What does any of this have to do with stress? If your mind is always in a state of panic, your actions will follow suit and you’ll constantly be stressed out. But if you start by suppressing negative thoughts and replacing them with positive ones, the outcome will be more positive. Sounds about right, but not quite.
Psychology Today took a closer look at the power of positive self-affirmations, based on the results of several research studies, and found it’s only useful when coupled with a comprehensive program of self-growth to get to the root of the self-esteem issues, accept unpleasant thoughts, and attempt to turn a new leaf by engaging in positive behaviors.
Initially, I couldn’t understand why it was necessary to deal with the thoughts head-on instead of trying to eradicate them. Then I thought of what happens to an open wound covered by a bandage when it’s accidentally exposed. Simply put, it will be prone to irritation and the outcome can be even worse. The same goes for your negative thoughts; if you don’t determine the source, they will come back to haunt you at the worst possible times.
3. Write Away
Your everyday life may be extremely overwhelming, leaving very little idle time. But if you’re under high levels of stress, allocating a small window of time to record your innermost thoughts in a journal could be beneficial.
“Research has shown the tremendous benefits of journal writing on both our physical and mental health. Writing not only relieves stress and improves your mood, but it also boosts your immune system, which helps your body to withstand the effects of further stress.”
Why?

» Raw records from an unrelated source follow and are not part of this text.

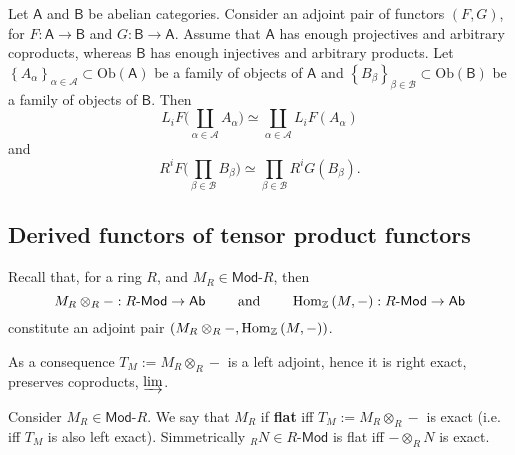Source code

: \begin{prop}
	Let $\mathsf{A}$ and $\mathsf{B}$ be abelian categories.
	Consider an adjoint pair of functors $\left(F, G\right)$,
	for $F: \mathsf{A} \to \mathsf{B}$ and $G: \mathsf{B} \to \mathsf{A}$.
	Assume that $\mathsf{A}$ has enough projectives and arbitrary coproducts,
	whereas $\mathsf{B}$ has enough injectives and arbitrary products.
	Let $\left\{ A_\alpha \right\}_{\alpha \in \mathcal{A}} \subset \mathrm{Ob} \left(\mathsf{A}\right)$
	be a family of objects of $\mathsf{A}$
	and $\left\{ B_\beta \right\}_{\beta \in \mathcal{B}} \subset \mathrm{Ob} \left(\mathsf{B}\right)$
	be a family of objects of $\mathsf{B}$.
	Then
	\begin{equation}
		L_iF \bigg( \coprod_{\alpha \in \mathcal{A}} A_\alpha \bigg) \simeq
		\coprod_{\alpha \in \mathcal{A}} L_i F(A_\alpha)
	\end{equation} 
	and
	\begin{equation}
		R^iF \bigg( \prod_{\beta \in \mathcal{B}} B_\beta \bigg) \simeq
		\prod_{\beta \in \mathcal{B}} R^iG \left( B_\beta \right)
	.\end{equation} 
\end{prop} 

\subsection{Derived functors of tensor product functors}
Recall that, for a ring $R$, and $M_R \in \mathsf{Mod}\text{-}R$,
then 
\begin{equation}
M_R \otimes_R - : R\text{-}\mathsf{Mod} \to \mathsf{Ab}
\qquad \text{ and } \qquad
\mathrm{Hom}_{\mathbb{Z}}\left( M, - \right): R\text{-}\mathsf{Mod} \to \mathsf{Ab}
\end{equation} 
constitute an adjoint pair $\left(M_R \otimes_R -, \mathrm{Hom}_{ \mathbb{Z}}\left( M, - \right)\right)$.

As a consequence $T_M := M_R \otimes_R -$ is a left adjoint, hence it is
right exact, preserves coproducts, $\varinjlim$.

\begin{defn}
	Consider $M_R \in \mathsf{Mod}\text{-}R$.
	We say that $M_R$ if \textbf{flat} iff $T_M := M_R \otimes_R -$ is exact
	(i.e. iff $T_M$ is also left exact).
	Simmetrically ${}_RN \in R\text{-}\mathsf{Mod}$ is flat iff $- \otimes_R N$ is exact.
\end{defn}

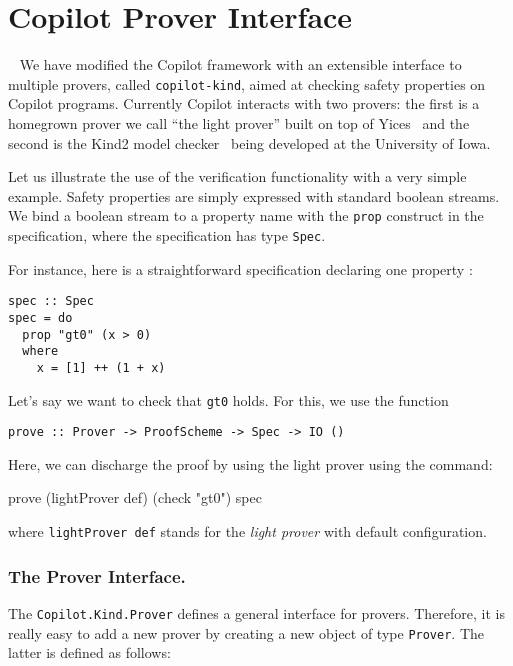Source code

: \section{Copilot Prover Interface}~\label{sec:prover} 
We have modified  the Copilot framework with an extensible interface  to multiple
provers, called \texttt{copilot-kind}, aimed at checking  safety properties on Copilot
programs. Currently Copilot interacts with two provers: the first is a
homegrown prover we call ``the light prover'' built on top of
Yices~\cite{Dutertre:cav2014} and the second is the Kind2 model checker~\cite{kind2} being developed at
the University of Iowa.

Let us illustrate the use of the verification functionality with a
very simple example.  Safety properties are simply expressed with
standard boolean streams.  We bind a boolean stream to a property name
with the \texttt{prop} construct in the specification, where the
specification has type \texttt{Spec}.

For instance, here is a straightforward specification declaring one
property :

\begin{lstlisting}[frame=single]
spec :: Spec
spec = do
  prop "gt0" (x > 0)
  where
    x = [1] ++ (1 + x)
\end{lstlisting}

Let's say we want to check that \texttt{gt0} holds. For this, we use
the function

\begin{lstlisting}[frame=single]
    prove :: Prover -> ProofScheme -> Spec -> IO ()
\end{lstlisting}

Here, we can discharge the proof by  using the light prover using the command:
\begin{code}
prove (lightProver def) (check "gt0") spec
\end{code}
where \texttt{lightProver def} stands for the \emph{light prover} with
default configuration.  

\subsubsection{The Prover Interface.}\label{the-prover-interface}

The \texttt{Copilot.Kind.Prover} defines a general interface for
provers. Therefore, it is really easy to add a new prover by creating a
new object of type \texttt{Prover}. The latter is defined as follows:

Because it’s your outlet to vent without fear of being ridiculed, which sometimes happens when we express what’s going on in our lives to others. In essence, you can let it all hang out while freeing up space in your brain. I often find when I sit and let thoughts about negative circumstances bounce around in my head, I grow even more irritated and snappy. But when I write about it on paper, rip the paper out, and crumple it up, I feel much better.
Even if you’re not having a stressful day, week, or month, you may want to consider keeping a gratitude journal to serve as a constant reminder of all the things you’re thankful for.
In my younger years, I didn’t see the big deal about being sleep-deprived. I’d grab a Red Bull or cup of joe and life would be better until my next nap. But as the years progressed, unhealthy sleeping patterns caught up with me. Every little thing seemed to push me over the edge and I couldn’t comprehend why I was so stressed out. All I knew was that resting for at least eight hours was the key to bringing it down a notch in my life.
The National Institutes of Health took a closer look at why we all need a good night’s sleep in its April 2013 News in Health newsletter. Dr. Michael Twery, a sleep expert at NIH stated:
“Sleep affects almost every tissue in our bodies. It affects growth and stress hormones, our immune system, appetite, breathing, blood pressure, and cardiovascular health.”
So it looks like burning the midnight oil not only causes you to live life on the edge, but it can also cause your health to deteriorate over time.
What tactics have you used to minimize stress in your everyday life?